Please repeat only the stretch of records running from the first line through the line that contains "for some $C>0$.".

Content starts

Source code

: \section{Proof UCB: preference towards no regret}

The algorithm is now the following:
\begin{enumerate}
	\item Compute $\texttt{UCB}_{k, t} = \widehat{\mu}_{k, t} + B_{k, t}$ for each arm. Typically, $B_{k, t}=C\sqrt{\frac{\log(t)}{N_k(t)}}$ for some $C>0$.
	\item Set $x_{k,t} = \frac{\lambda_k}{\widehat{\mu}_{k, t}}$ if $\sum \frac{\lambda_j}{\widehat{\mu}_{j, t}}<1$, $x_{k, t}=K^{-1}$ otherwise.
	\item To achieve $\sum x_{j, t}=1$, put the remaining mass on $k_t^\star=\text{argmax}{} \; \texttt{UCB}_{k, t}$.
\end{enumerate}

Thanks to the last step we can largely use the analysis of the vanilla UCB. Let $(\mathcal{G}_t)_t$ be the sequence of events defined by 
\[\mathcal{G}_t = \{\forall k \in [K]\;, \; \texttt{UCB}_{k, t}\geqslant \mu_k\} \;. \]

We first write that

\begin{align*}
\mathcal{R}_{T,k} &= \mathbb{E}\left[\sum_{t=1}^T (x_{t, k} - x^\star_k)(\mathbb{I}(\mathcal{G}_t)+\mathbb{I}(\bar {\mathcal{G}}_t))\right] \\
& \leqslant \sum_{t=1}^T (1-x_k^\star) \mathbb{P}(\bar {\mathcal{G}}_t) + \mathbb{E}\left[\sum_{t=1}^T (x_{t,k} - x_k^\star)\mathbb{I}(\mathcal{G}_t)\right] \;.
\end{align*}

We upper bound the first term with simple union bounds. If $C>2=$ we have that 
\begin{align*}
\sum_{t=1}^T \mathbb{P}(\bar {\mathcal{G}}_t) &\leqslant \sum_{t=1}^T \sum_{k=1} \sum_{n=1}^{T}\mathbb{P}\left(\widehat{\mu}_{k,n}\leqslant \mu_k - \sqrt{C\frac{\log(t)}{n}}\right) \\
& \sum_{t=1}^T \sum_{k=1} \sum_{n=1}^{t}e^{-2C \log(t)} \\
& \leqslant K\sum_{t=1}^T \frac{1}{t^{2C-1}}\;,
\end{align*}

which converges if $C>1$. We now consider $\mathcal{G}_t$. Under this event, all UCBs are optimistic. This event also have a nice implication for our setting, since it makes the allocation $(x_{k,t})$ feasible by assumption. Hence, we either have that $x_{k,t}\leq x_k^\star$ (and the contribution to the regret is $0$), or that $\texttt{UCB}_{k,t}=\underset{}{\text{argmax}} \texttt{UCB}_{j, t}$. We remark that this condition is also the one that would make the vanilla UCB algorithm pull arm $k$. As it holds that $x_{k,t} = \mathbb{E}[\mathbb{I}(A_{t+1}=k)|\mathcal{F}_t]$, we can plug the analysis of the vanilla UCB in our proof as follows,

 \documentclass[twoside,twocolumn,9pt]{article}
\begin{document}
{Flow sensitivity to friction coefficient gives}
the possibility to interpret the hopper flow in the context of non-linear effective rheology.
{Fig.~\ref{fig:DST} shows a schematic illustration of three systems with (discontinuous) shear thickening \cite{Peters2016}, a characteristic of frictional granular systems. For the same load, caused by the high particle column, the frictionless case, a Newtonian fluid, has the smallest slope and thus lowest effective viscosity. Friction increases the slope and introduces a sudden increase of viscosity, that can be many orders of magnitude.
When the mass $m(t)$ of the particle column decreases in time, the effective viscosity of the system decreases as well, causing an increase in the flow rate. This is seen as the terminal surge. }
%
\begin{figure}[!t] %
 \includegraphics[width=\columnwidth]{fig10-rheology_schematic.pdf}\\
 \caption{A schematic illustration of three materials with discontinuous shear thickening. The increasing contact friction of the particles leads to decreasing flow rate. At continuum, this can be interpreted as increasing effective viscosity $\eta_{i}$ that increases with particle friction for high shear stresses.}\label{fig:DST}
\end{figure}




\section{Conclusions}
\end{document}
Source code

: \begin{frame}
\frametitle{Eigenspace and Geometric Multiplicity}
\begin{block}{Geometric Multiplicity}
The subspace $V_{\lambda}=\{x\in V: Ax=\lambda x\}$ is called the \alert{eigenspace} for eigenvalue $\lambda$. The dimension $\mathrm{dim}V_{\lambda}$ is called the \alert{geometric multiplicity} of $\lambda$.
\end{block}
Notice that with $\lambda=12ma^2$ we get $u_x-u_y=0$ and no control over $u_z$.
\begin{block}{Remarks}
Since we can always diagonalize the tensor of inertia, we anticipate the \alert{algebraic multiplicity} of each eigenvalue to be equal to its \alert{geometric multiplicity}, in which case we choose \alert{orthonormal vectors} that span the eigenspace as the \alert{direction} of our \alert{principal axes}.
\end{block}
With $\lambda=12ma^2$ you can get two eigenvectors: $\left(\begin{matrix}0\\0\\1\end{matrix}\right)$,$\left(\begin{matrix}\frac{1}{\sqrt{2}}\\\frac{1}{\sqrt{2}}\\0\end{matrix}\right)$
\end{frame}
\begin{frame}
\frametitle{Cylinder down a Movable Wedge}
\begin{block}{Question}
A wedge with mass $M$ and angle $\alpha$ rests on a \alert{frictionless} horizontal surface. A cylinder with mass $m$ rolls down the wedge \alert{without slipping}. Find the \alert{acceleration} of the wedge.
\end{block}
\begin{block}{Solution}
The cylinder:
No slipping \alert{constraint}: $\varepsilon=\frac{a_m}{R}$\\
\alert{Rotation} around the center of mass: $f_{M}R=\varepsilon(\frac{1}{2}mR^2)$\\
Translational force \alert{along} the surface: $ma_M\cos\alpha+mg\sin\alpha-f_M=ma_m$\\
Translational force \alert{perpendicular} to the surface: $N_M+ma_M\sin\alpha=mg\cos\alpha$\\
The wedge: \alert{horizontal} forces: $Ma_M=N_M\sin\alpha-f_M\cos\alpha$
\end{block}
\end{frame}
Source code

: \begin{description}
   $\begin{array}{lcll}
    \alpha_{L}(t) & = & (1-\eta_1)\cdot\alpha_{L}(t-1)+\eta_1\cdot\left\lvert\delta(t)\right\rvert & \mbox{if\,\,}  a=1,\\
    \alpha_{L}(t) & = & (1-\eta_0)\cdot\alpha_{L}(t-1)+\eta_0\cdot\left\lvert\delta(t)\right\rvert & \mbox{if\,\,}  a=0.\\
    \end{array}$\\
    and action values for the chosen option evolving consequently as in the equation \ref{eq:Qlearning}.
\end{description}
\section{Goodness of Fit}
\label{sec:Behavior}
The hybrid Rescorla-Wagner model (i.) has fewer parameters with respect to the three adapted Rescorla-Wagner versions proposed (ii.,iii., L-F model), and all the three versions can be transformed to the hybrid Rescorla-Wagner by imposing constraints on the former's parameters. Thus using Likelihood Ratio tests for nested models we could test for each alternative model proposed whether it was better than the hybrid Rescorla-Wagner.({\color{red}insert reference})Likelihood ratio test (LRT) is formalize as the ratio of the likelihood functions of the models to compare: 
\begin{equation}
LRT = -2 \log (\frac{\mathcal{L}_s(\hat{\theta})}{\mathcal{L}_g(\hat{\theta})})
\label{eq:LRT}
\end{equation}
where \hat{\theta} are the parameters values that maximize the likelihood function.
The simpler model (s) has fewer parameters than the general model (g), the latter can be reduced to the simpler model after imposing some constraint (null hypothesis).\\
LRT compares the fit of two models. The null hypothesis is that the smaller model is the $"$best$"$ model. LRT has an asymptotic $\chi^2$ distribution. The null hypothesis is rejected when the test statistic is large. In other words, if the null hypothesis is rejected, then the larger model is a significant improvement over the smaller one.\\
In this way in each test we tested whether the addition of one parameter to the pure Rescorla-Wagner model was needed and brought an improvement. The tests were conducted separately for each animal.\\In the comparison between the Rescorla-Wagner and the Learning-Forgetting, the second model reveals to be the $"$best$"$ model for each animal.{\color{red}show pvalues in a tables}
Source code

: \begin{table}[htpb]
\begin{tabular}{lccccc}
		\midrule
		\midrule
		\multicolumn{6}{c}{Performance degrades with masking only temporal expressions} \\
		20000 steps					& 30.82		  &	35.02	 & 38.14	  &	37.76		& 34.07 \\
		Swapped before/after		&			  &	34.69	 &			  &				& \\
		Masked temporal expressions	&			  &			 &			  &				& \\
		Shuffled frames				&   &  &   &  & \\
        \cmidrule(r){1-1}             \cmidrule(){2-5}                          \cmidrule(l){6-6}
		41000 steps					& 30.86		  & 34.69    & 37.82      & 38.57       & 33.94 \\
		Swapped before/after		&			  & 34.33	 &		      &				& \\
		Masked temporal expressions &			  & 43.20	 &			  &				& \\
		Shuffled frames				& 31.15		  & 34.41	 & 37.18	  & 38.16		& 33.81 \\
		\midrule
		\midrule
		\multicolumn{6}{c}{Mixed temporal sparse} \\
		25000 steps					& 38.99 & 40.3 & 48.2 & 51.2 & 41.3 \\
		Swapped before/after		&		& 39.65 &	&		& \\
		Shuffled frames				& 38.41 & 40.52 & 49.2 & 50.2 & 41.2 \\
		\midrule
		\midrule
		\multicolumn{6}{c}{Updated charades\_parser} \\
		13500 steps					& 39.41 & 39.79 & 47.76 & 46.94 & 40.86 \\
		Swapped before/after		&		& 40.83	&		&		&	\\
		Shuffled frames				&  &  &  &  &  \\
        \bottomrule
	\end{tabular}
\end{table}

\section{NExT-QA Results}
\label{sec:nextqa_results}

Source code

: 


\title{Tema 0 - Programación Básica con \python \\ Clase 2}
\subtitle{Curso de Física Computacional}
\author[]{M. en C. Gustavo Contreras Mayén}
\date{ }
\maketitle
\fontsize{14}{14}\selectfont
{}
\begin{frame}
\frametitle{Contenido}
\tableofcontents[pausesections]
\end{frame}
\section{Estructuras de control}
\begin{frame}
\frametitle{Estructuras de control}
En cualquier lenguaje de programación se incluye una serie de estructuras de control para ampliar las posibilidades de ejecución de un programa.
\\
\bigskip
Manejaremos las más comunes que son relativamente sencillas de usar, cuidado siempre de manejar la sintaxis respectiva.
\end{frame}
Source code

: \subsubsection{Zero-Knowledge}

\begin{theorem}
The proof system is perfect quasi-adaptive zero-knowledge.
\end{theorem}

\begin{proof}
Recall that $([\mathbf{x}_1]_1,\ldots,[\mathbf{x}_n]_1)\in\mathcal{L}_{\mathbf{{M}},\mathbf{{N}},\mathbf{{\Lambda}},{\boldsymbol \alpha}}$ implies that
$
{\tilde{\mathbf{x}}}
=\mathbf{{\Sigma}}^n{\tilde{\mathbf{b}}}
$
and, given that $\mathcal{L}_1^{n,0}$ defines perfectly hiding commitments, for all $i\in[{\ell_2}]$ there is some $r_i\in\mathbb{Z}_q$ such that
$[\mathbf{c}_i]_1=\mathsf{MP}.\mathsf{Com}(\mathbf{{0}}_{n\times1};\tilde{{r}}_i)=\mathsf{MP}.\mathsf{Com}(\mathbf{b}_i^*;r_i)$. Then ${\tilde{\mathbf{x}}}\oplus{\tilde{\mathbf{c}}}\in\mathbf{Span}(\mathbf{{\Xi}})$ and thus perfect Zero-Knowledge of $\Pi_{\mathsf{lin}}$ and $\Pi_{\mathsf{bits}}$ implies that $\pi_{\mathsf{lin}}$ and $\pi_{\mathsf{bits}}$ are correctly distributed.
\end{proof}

Content ends

## Finished exercise:
Source code

: \section{Proof UCB: preference towards no regret}

The algorithm is now the following:
\begin{enumerate}
	\item Compute $\texttt{UCB}_{k, t} = \widehat{\mu}_{k, t} + B_{k, t}$ for each arm. Typically, $B_{k, t}=C\sqrt{\frac{\log(t)}{N_k(t)}}$ for some $C>0$.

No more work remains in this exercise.